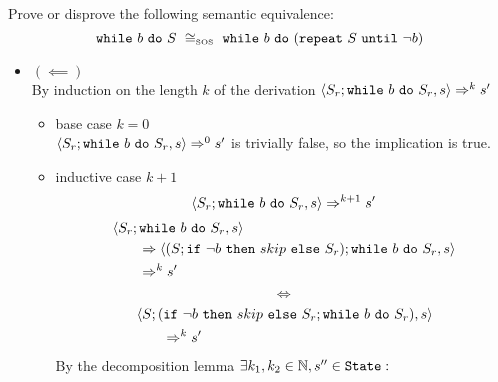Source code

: \begin{exercise}{
    Prove or disprove the following semantic equivalence:
    \[ \wwhile{b}{S}\ \cong_{\text{\tiny SOS}}\ \wwhile{b}{(\wrepeat{S}{\neg b})}  \]
}
\begin{itemize}
\begin{itemize}
\begin{itemize}
\begin{itemize}
\begin{align*}
                                        \\
                                        &\instr{\wif{\neg b}{skip}{S_r}; \wwhile{b}{S_r}}{s''}
                                        \\&\qquad\Rightarrow \instr{S_r; \wwhile{b}{S_r}}{s''}
                                    \end{align*}
                                    Since $\instr{S; \wwhile{b}{S}}{s''} \Rightarrow^{k_2 - 2} s'$ and $k_2 - 2 = k - k_1 - 1 \leq k$ the inductive hypothesis holds and thus $\instr{S_r; \wwhile{b}{S_r}}{s''} \Rightarrow^* s'$
                            \end{itemize}
                    \end{itemize}
                \item $(\impliedby)$ \vspace{0.2cm} \\
                    By induction on the length $k$ of the derivation $\left<S_r; \texttt{while}\ b\ \texttt{do}\ S_r, s\right> \Rightarrow^k s'$
                    \begin{itemize}
                        \item base case $k=0$ \\
                            $\left<S_r; \texttt{while}\ b\ \texttt{do}\ S_r, s\right> \Rightarrow^0 s'$ is trivially false, so the implication is true.
                        \item inductive case $k+1$ \vspace*{-0.3cm}
                        \[ \left<S_r; \texttt{while}\ b\ \texttt{do}\ S_r, s\right> \Rightarrow^{k+1} s' \]
                        \begin{align*}
                            &\left<S_r; \texttt{while}\ b\ \texttt{do}\ S_r, s\right>
                            \\&\qquad\Rightarrow \left<(S; \texttt{if}\ \neg b\ \texttt{then}\ skip\ \texttt{else}\ S_r); \texttt{while}\ b\ \texttt{do}\ S_r, s\right>
                            \\&\qquad\Rightarrow^{k} s'
                        \end{align*}
                        \[ \iff \]
                        \begin{align*}
                            &\left<S; (\texttt{if}\ \neg b\ \texttt{then}\ skip\ \texttt{else}\ S_r; \texttt{while}\ b\ \texttt{do}\ S_r), s\right>
                            \\&\qquad\Rightarrow^{k} s'
                        \end{align*}
                        By the decomposition lemma $\exists k_1, k_2 \in \mathbb{N}, s'' \in \texttt{State} :$
                        \begin{gather*}

\end{gather*}
\end{itemize}
\end{itemize}
\end{itemize}
\end{exercise}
++++++++++++++++++++
◆ Work instruction
From the entries above, say how many lines contain "inductive". Only the number is wanted.

◆ Answer box
2